What the task asks
In the entries that follow, find the line containing "- 👀 Other languages"; from there, copy every line exactly through the line containing "- 📫 Reach out".
====== Data extract
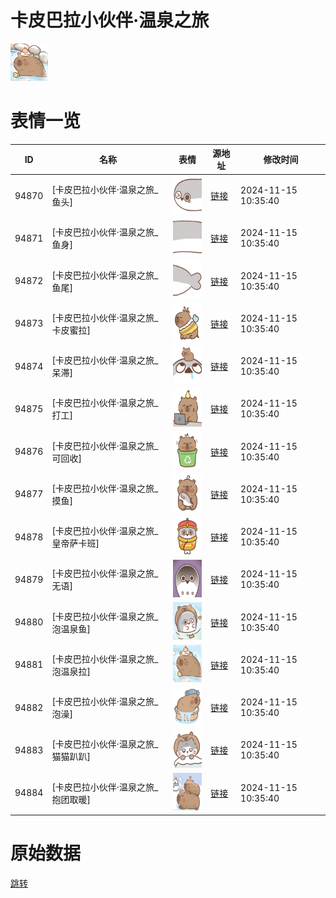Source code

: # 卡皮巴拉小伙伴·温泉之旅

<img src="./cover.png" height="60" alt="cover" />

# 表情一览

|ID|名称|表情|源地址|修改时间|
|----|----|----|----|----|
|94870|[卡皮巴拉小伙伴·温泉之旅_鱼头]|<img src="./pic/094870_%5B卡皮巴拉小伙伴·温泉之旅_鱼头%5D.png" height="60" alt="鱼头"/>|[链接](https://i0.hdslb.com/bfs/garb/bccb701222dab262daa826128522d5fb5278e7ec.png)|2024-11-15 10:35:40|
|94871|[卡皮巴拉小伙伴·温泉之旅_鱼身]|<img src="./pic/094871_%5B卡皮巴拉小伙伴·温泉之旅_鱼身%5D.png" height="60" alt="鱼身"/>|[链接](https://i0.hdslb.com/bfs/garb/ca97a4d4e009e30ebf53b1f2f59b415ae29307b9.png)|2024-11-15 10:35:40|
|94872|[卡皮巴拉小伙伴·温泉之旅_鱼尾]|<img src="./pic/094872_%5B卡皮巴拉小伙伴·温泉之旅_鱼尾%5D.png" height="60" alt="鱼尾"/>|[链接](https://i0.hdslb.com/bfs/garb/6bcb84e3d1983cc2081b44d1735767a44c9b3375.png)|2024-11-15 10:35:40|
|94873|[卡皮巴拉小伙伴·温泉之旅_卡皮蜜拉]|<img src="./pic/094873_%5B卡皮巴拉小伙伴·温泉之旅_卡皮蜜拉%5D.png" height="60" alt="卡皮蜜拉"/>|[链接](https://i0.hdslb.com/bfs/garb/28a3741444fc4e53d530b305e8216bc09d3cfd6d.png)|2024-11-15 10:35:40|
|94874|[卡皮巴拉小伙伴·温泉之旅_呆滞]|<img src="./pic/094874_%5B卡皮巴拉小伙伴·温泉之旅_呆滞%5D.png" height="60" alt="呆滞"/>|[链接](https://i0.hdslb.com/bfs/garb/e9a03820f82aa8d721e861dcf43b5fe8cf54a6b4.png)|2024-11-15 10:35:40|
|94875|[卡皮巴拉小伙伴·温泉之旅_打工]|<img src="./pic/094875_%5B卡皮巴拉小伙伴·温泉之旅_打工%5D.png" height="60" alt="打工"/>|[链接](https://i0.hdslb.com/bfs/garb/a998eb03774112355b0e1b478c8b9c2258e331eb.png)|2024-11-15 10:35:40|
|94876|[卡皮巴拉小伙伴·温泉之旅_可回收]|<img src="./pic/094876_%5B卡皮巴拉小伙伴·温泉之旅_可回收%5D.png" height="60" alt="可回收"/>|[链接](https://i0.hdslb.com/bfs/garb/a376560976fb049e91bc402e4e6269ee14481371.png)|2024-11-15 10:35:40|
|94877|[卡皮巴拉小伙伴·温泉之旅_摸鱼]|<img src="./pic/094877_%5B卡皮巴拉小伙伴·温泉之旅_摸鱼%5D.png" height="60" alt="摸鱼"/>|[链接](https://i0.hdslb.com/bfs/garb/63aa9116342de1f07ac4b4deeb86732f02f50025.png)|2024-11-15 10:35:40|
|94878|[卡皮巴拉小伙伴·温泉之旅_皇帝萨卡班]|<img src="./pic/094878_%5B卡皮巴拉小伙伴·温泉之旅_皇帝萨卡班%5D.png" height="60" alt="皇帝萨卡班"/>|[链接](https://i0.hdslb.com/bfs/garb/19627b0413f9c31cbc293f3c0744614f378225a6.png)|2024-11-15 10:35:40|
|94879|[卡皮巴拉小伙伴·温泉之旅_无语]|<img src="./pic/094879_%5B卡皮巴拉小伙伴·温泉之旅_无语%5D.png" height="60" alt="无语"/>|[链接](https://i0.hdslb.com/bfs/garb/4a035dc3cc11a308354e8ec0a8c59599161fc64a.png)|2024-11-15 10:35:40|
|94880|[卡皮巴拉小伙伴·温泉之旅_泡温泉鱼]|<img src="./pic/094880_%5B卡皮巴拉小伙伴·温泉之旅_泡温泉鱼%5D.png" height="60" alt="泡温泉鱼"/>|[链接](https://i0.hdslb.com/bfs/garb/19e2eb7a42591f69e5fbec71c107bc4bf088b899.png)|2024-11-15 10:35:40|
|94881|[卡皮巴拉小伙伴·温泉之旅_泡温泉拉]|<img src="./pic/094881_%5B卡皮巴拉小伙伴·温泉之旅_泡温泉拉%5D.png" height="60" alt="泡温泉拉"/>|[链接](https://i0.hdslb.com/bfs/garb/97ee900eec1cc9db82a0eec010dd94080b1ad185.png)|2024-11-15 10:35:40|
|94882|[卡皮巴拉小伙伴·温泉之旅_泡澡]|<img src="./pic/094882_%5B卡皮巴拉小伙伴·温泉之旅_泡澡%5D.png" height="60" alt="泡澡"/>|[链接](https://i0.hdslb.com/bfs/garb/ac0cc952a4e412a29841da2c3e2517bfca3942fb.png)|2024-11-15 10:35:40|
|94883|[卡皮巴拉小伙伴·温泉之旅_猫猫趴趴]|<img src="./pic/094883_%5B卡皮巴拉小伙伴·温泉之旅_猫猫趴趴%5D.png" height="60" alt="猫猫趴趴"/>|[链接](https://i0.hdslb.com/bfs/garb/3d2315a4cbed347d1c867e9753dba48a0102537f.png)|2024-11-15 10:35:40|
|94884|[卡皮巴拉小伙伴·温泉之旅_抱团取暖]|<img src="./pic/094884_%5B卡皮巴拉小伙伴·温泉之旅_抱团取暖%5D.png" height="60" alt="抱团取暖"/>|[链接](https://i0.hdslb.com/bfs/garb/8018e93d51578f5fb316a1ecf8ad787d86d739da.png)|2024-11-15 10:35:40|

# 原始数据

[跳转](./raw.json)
============
====== Data extract
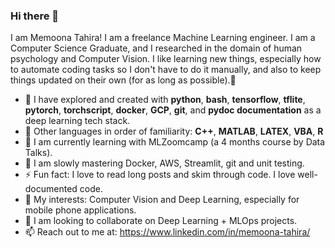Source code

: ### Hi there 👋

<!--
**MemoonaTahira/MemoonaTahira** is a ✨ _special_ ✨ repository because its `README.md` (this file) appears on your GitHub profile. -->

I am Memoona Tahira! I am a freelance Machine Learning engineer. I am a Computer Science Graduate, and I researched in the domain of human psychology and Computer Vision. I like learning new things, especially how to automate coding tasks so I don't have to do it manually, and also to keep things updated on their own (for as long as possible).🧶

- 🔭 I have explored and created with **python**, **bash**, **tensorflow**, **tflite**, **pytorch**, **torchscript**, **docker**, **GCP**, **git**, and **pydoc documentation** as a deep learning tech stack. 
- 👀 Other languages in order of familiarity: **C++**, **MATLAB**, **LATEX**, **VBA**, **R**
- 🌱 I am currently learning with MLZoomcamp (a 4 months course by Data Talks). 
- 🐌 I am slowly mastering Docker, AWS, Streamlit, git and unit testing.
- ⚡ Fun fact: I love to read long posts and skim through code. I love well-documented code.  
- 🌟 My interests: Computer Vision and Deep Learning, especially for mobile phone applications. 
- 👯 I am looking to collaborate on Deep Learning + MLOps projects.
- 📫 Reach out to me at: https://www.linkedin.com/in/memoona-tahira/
============
Exercise solution
- 👀 Other languages in order of familiarity: **C++**, **MATLAB**, **LATEX**, **VBA**, **R**
- 🌱 I am currently learning with MLZoomcamp (a 4 months course by Data Talks). 
- 🐌 I am slowly mastering Docker, AWS, Streamlit, git and unit testing.
- ⚡ Fun fact: I love to read long posts and skim through code. I love well-documented code.  
- 🌟 My interests: Computer Vision and Deep Learning, especially for mobile phone applications. 
- 👯 I am looking to collaborate on Deep Learning + MLOps projects.
- 📫 Reach out to me at: https://www.linkedin.com/in/memoona-tahira/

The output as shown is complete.